### Instructions for the task
Figure out how many lines in the records below hold the string "begin". That number alone is the answer.

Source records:
========
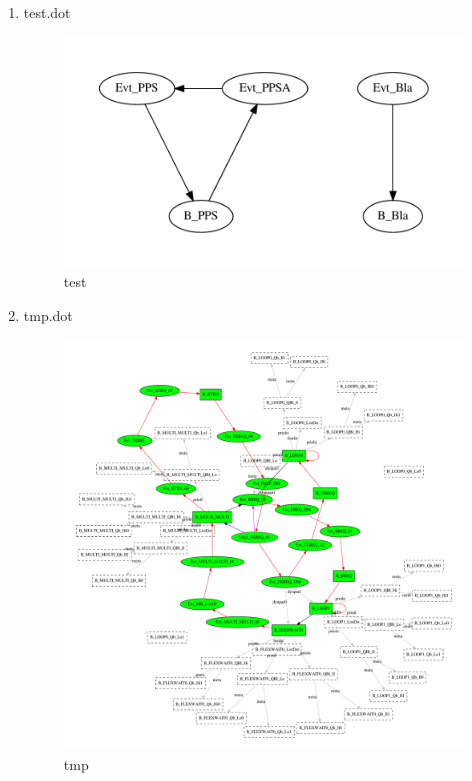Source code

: \documentclass[12pt,a4paper]{report}
\begin{document}
\begin{enumerate}
\item test.dot
    \begin{figure}
        \centering 
        \includegraphics*[width=1.0\textwidth,keepaspectratio]{TestPattern/test.pdf}
        \caption{test}
        \label{fig:test}
    \end{figure}
\item tmp.dot
    \begin{figure}
        \centering 
        \includegraphics*[width=1.0\textwidth,keepaspectratio]{TestPattern/tmp.pdf}
        \caption{tmp}
        \label{fig:tmp}
    \end{figure}

\end{enumerate}
\end{document}
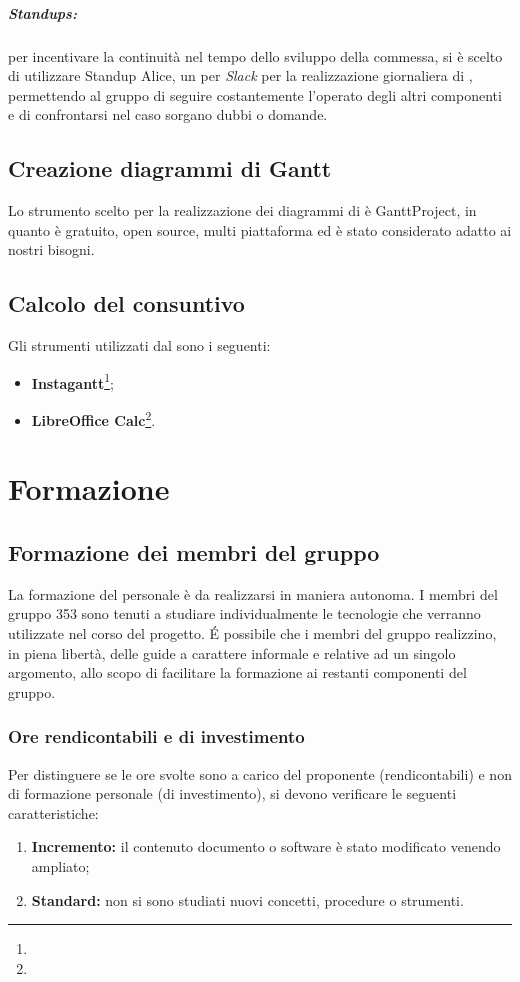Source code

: \documentclass[NormeDiProgetto.tex]{subfiles}
\begin{document}
	\subparagraph{Standups:} per incentivare la continuità nel tempo dello sviluppo della commessa, si è scelto di utilizzare Standup Alice, un  per \emph{Slack} per la realizzazione giornaliera di , permettendo al gruppo di seguire costantemente l'operato degli altri componenti e di confrontarsi nel caso sorgano dubbi o domande.
	\subsection{Creazione diagrammi di Gantt}
	Lo strumento scelto per	la realizzazione dei diagrammi di  è GanttProject, in quanto è gratuito, open source, multi piattaforma ed è stato considerato adatto ai nostri bisogni.
	\subsection{Calcolo del consuntivo}
	Gli strumenti utilizzati dal \respdiprog{} sono i seguenti:
	\begin{itemize}
		\item \textbf{Instagantt}\footnote{};
		\item \textbf{LibreOffice Calc}\footnote{}.
	\end{itemize}
	
	\section{Formazione}
	\subsection{Formazione dei membri del gruppo}
		La formazione del personale è da realizzarsi in maniera autonoma. I membri del gruppo 353 sono tenuti a studiare individualmente le tecnologie che verranno utilizzate nel corso del progetto. \'{E} possibile che i membri del gruppo realizzino, in piena libertà, delle guide a carattere informale e relative ad un singolo argomento, allo scopo di facilitare la formazione ai restanti componenti del gruppo.
		
	\subsubsection{Ore rendicontabili e di investimento}
	Per distinguere se le ore svolte sono a carico del proponente (rendicontabili) e non di formazione personale (di investimento), si devono verificare le seguenti caratteristiche:
	\begin{enumerate}
		\item \textbf{Incremento:} il contenuto documento o software è stato modificato venendo ampliato;
		\item \textbf{Standard:} non si sono studiati nuovi concetti, procedure o strumenti.
	\end{enumerate}
\end{document}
========
### Response to this exercise
7